When the damaged nerves in Anthony Newberry's foot healed incorrectly after a workplace accident, it left him feeling "like my foot was exploding for hours at a time," he says. Unable to work or walk, the 38-year-old Millington, Illinois, construction worker became depressed, dependent upon pain medication and seriously considering suicide.
Within a minute of beginning a new treatment at Rush University Medical Center, Newberry's searing pain was reduced to a slight tingle.
"My life has come back tenfold," he says. "I can go back to work, I can play with my kids. It's given me hope and is the greatest thing anyone can ever ask for."
Newberry's injury had left him with complex regional pain syndrome, or CRPS, a debilitating condition that can develop when nerves damaged in a trauma or surgery heal improperly, causing them to send nearly constant pain signals to a person's shoulder, feet or hands. He was treated with a surgically implanted electronic device, called the Axium Neurostimulator System, that interferes with these pain signals.

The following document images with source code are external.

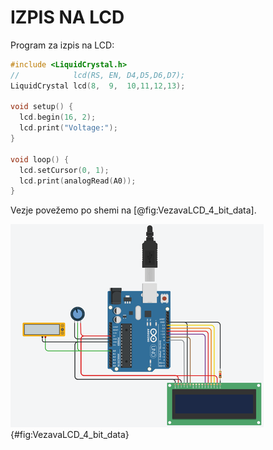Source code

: # IZPIS NA LCD

Program za izpis na LCD:

```cpp
#include <LiquidCrystal.h>
//            lcd(RS, EN, D4,D5,D6,D7);
LiquidCrystal lcd(8,  9,  10,11,12,13);

void setup() {
  lcd.begin(16, 2);
  lcd.print("Voltage:");
}

void loop() {
  lcd.setCursor(0, 1);
  lcd.print(analogRead(A0));
}
```

Vezje povežemo po shemi na [@fig:VezavaLCD_4_bit_data].

![Vezava LCD na arduino.](./slike/VezavaLCD_4_bit_data_resized.png){#fig:VezavaLCD_4_bit_data}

His doctor, Timothy Lubenow, MD, medical director of the Rush Pain Center, was the first physician in the country to offer the treatment, which the U.S. Food and Drug Administration approved for the treatment of CPRS in the lower limbs of adults in February. Lubenow, a professor in Rush Medical College's Department of Anesthesiology, has provided the treatment for 26 patients to date. Asokumar Buvanendran, MD, director of orthopedic anesthesia and a professor of anesthesiology at Rush, has implanted five more of the devices.
More precisely targeting and blocking pain
For more than 40 years, physicians have been treating chronic pain by implanting small devices, called spinal cord stimulators, that send low-intensity electrical pulses to the spinal cord through a series of wires positioned along the vertebrae. These pulses travel faster than the pain signals the human nervous system sends to the brain, essentially tricking the brain into producing a tingling sensation rather than the sensation of pain.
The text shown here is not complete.